How do you test for convergence of #Sigma 5/(6n^2+n-1)# from #n=[1,oo)#?

1 Answer
Jan 11, 2017

#sum_(n=1)^oo 5/(6n^2+n-1)# is convergent.

Explanation:

As the terms of the series are positive we can use the integral test, using:

#f(x) = 5/(6x^2+x-1)#

We have that:

#f(x) > 0# for #x in [1,+oo)]#

#f'(x) = - frac (5(12x+1)) ((6x^2+x-1)^2) < 0 # for #x in [1,+oo]#, so the function is monotone decreasing in that interval.

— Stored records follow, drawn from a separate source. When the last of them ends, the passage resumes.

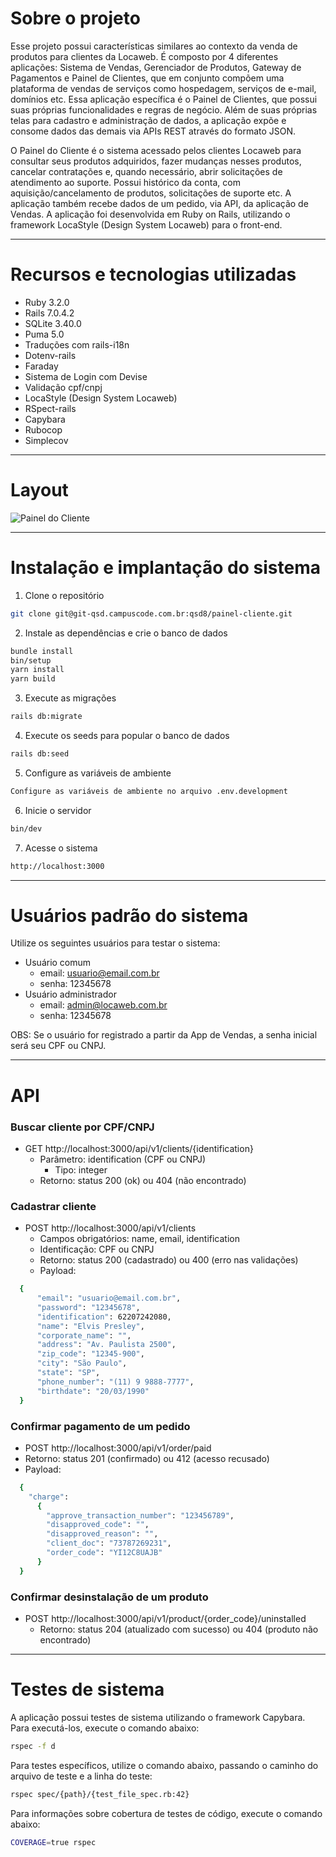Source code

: # Sobre o projeto

Esse projeto possui características similares ao contexto da venda de produtos para clientes da Locaweb. É composto por 4 diferentes aplicações: Sistema de Vendas, Gerenciador de Produtos, Gateway de Pagamentos e Painel de Clientes, que em conjunto compõem uma plataforma de vendas de serviços como hospedagem, serviços de e-mail, domínios etc. Essa aplicação específica é o Painel de Clientes, que possui suas próprias funcionalidades e regras de negócio. Além de suas próprias telas para cadastro e administração de dados, a aplicação expõe e consome dados das demais via APIs REST através do formato JSON.

O Painel do Cliente é o sistema acessado pelos clientes Locaweb para consultar seus produtos adquiridos, fazer mudanças nesses produtos, cancelar contratações e, quando necessário, abrir solicitações de atendimento ao suporte. Possui histórico da conta, com aquisição/cancelamento de produtos, solicitações de suporte etc. A aplicação também recebe dados de um pedido, via API, da aplicação de Vendas. A aplicação foi desenvolvida em Ruby on Rails, utilizando o framework LocaStyle (Design System Locaweb) para o front-end.

---
# Recursos e tecnologias utilizadas

  - Ruby 3.2.0
  - Rails 7.0.4.2
  - SQLite 3.40.0
  - Puma 5.0
  - Traduções com rails-i18n
  - Dotenv-rails
  - Faraday
  - Sistema de Login com Devise
  - Validação cpf/cnpj
  - LocaStyle (Design System Locaweb)
  - RSpect-rails
  - Capybara
  - Rubocop
  - Simplecov

---
# Layout

<img src="intro.gif" alt="Painel do Cliente" />

---
# Instalação e implantação do sistema

  1. Clone o repositório
  ```bash
  git clone git@git-qsd.campuscode.com.br:qsd8/painel-cliente.git
  ```
  2. Instale as dependências e crie o banco de dados
  ```bash
  bundle install
  bin/setup
  yarn install
  yarn build
  ```
  3.  Execute as migrações
  ```bash
  rails db:migrate
  ```
  4. Execute os seeds para popular o banco de dados
  ```bash
  rails db:seed
  ```
  5. Configure as variáveis de ambiente
  ```bash
  Configure as variáveis de ambiente no arquivo .env.development
  ```
  6. Inicie o servidor
  ```bash
  bin/dev
  ```
  7. Acesse o sistema
  ```bash
  http://localhost:3000
  ```
---
# Usuários padrão do sistema

Utilize os seguintes usuários para testar o sistema:
  - Usuário comum
    - email: usuario@email.com.br
    - senha: 12345678
  - Usuário administrador
    - email: admin@locaweb.com.br
    - senha: 12345678

OBS: Se o usuário for registrado a partir da App de Vendas, a senha inicial será seu CPF ou CNPJ.

---

# API

### Buscar cliente por CPF/CNPJ
  - GET http://localhost:3000/api/v1/clients/{identification}
    - Parâmetro: identification (CPF ou CNPJ)
      - Tipo: integer
    - Retorno: status 200 (ok) ou 404 (não encontrado)

### Cadastrar cliente
  - POST http://localhost:3000/api/v1/clients
    - Campos obrigatórios: name, email, identification
    - Identificação: CPF ou CNPJ
    - Retorno: status 200 (cadastrado) ou 400 (erro nas validações)
    - Payload:
```bash
  {
      "email": "usuario@email.com.br",
      "password": "12345678",
      "identification": 62207242080,
      "name": "Elvis Presley",
      "corporate_name": "",
      "address": "Av. Paulista 2500",
      "zip_code": "12345-900",
      "city": "São Paulo",
      "state": "SP",
      "phone_number": "(11) 9 9888-7777",
      "birthdate": "20/03/1990"
  }
```

### Confirmar pagamento de um pedido
  - POST http://localhost:3000/api/v1/order/paid
  - Retorno: status 201 (confirmado) ou 412 (acesso recusado)
  - Payload:
```bash
  { 
    "charge": 
      {
        "approve_transaction_number": "123456789",
        "disapproved_code": "",
        "disapproved_reason": "",
        "client_doc": "73787269231",  
        "order_code": "YI12C8UAJB"
      }
  }
```

### Confirmar desinstalação de um produto
  - POST http://localhost:3000/api/v1/product/{order_code}/uninstalled
    - Retorno: status 204 (atualizado com sucesso) ou 404 (produto não encontrado)
  
---
# Testes de sistema
A aplicação possui testes de sistema utilizando o framework Capybara. Para executá-los, execute o comando abaixo:
```bash
rspec -f d
```
Para testes específicos, utilize o comando abaixo, passando o caminho do arquivo de teste e a linha do teste:
```bash
rspec spec/{path}/{test_file_spec.rb:42}
```
Para informações sobre cobertura de testes de código, execute o comando abaixo:
```bash
COVERAGE=true rspec
```
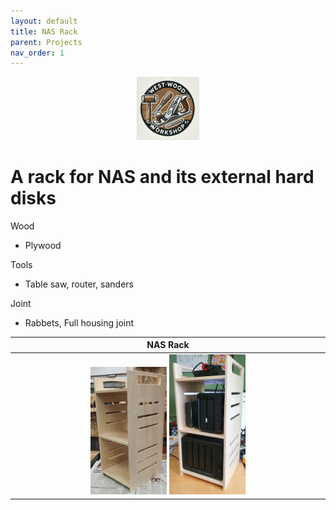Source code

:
 ```yaml
---
layout: default
title: NAS Rack
parent: Projects
nav_order: 1
---
```

<p align="center"> <img src="../media/www_logo.png" width="20%" height="20%"/> </p>

# A rack for NAS and its external hard disks

Wood
* Plywood

Tools
* Table saw, router, sanders

Joint
* Rabbets, Full housing joint

|                                                                                                                        NAS Rack                                                                                                                         |
|:-------------------------------------------------------------------------------------------------------------------------------------------------------------------------------------------------------------------------------------------------------:|
| [<img alt="image" height="25%" src="/media/NAS Rack_1.jpg" width="25%"/>](https://garlatti.github.io/media/NAS%20Rack_1.jpg)  [<img alt="image" height="25%" src="/media/NAS Rack.jpg" width="25%"/>](https://garlatti.github.io/media/NAS%20Rack.jpg)  |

#lim_(x->oo) 5/(6x^2+x-1) = 0#

#f(n) = 5/(6n^2+n-1)#

so all the hypotheses of the integral test are satisfied and we can calculate:

#int_1^oo (5dx)/(6x^2+x-1)#

using partial fractions:

#6x^2 +x -1 = (2x+1)(3x-1)#

#A/(2x+1) + B/(3x-1) = 5/((2x+1)(3x-1))#

#A(3x-1)+B(2x+1) = 5#

#(3A+2B)x^2 -(A-B) = 5#

#{ color(white) [ color(black) ((3A+2B = 0) ,( A-B = -5) ) color(white) ] color(black)#

#{ color(white) [ color(black) ((A=-2 ),( B=3) ) color(white) ] color(black)#

So:

#int_1^oo (5dx)/(6x^2+x-1) = int_1^oo (-2dx)/(2x+1) +int_1^oo (3dx)/(3x-1) = [ln(3x-1) - ln (2x+1)]_1^oo#

Using the properties of logarithms:

#ln(3x-1) - ln(2x+1) = ln ((3x-1)/(2x+1))#

so that:

#[ln(3x-1) - ln (2x+1)]_1^oo = [ln ((3x-1)/(2x+1))]_1^oo#

And as:
# lim_(x->oo) ln ((3x-1)/(2x+1)) = ln(3/2)#

#[ln ((3x-1)/(2x+1))]_1^oo = ln(3/2) - ln (2/3) = 2ln(3/2)#

Finally we have:

#int_1^oo (5dx)/(6x^2+x-1) = 2ln(3/2)#

and as the integral is convergent, so is the series.